THE TASK
The expected output is each line below containing "github", copied in full.

━━━━━━━━━━━━━━━━

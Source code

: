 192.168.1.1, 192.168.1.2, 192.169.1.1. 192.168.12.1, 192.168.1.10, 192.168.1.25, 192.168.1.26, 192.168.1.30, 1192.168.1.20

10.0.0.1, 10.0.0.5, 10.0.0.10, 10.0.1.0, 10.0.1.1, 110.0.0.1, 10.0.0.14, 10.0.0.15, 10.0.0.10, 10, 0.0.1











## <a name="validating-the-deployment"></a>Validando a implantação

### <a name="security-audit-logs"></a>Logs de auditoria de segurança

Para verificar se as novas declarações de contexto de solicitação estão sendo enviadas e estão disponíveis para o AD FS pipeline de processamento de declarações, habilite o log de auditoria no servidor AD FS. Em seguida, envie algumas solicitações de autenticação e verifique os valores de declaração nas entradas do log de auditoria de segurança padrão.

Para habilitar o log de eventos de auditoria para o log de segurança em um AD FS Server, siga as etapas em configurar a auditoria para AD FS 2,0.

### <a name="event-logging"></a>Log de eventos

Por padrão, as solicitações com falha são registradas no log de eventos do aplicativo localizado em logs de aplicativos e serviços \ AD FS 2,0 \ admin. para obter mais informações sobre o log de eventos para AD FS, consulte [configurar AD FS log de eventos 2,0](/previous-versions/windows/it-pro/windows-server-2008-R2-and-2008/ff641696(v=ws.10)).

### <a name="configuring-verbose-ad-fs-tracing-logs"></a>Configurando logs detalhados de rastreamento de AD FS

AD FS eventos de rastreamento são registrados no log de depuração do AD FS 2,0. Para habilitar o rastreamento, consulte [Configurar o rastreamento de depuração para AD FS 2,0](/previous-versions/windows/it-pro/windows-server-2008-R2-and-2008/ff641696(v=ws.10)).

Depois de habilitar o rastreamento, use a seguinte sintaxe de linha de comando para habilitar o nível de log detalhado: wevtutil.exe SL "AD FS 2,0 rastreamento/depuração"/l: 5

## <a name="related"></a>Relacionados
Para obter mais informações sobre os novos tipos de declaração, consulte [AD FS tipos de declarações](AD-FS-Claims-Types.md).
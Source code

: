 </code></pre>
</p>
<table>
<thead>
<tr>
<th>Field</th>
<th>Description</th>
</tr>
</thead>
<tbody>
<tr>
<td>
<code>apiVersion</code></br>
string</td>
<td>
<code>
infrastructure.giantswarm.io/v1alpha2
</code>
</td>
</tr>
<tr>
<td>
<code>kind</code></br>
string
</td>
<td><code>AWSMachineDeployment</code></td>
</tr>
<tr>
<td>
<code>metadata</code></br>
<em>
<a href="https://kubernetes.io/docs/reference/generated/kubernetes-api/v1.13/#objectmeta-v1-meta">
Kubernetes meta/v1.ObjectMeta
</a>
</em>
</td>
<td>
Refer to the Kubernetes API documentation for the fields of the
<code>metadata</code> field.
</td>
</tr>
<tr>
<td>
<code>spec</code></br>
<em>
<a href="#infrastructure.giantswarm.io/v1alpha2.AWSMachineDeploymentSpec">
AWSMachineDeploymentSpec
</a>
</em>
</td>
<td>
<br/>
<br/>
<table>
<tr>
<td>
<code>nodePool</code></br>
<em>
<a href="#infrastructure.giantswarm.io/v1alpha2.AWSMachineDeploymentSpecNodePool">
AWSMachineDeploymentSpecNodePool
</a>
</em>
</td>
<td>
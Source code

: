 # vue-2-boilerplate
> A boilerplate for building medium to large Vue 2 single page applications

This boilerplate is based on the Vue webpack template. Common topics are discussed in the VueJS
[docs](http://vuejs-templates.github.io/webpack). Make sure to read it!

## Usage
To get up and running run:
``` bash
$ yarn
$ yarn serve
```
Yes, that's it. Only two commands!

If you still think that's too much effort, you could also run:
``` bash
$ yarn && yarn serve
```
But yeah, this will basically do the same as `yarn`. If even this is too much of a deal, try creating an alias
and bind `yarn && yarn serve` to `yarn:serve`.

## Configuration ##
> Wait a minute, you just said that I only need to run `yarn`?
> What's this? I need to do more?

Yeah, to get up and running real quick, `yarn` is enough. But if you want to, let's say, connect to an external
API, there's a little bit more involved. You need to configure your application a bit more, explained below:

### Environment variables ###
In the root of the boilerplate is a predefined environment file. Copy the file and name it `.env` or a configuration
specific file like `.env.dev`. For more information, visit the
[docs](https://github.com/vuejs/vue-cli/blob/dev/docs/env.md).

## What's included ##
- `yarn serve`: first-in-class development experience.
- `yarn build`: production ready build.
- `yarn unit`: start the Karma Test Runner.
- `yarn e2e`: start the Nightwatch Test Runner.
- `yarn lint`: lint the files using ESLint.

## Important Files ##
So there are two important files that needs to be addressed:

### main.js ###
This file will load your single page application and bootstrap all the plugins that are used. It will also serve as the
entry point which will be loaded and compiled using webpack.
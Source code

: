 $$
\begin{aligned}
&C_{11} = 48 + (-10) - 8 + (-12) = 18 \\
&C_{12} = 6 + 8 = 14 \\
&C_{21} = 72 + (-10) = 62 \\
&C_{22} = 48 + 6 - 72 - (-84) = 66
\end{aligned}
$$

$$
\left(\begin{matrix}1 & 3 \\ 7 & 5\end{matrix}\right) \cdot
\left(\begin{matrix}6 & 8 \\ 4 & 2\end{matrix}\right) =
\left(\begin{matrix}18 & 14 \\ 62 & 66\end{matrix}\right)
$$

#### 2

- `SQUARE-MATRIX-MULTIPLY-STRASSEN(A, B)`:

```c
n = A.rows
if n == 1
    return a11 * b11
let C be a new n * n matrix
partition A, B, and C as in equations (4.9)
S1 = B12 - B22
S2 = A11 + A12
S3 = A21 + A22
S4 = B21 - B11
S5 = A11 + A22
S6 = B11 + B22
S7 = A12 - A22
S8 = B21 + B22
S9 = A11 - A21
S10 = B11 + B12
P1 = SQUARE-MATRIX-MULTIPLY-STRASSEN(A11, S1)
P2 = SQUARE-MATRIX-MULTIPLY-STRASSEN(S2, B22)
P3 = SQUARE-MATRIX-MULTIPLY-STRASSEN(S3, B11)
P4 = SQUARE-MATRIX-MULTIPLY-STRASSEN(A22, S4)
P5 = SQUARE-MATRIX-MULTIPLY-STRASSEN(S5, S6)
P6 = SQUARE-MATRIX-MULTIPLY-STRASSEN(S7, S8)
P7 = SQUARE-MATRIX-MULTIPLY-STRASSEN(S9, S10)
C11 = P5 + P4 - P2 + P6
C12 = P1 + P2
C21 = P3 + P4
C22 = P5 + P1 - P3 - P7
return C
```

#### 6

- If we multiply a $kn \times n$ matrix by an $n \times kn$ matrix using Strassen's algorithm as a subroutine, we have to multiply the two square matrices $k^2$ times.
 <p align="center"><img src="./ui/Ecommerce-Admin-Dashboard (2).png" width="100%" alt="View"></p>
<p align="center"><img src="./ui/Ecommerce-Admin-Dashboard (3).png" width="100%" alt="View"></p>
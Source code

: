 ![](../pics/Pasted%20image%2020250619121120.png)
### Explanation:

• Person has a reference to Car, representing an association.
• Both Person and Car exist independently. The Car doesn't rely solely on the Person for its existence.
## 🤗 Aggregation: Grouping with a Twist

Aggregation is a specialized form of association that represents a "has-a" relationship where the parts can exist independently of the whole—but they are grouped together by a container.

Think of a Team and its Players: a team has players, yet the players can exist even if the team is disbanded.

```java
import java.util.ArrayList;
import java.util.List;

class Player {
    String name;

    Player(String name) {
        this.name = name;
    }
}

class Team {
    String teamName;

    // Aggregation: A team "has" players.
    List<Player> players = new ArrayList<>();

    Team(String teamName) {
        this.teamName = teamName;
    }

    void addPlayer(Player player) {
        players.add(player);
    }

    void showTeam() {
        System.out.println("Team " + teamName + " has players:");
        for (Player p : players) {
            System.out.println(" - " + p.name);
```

━━━━━━━━━━━━━━━━

TASK ANSWER
[docs](http://vuejs-templates.github.io/webpack). Make sure to read it!
[docs](https://github.com/vuejs/vue-cli/blob/dev/docs/env.md).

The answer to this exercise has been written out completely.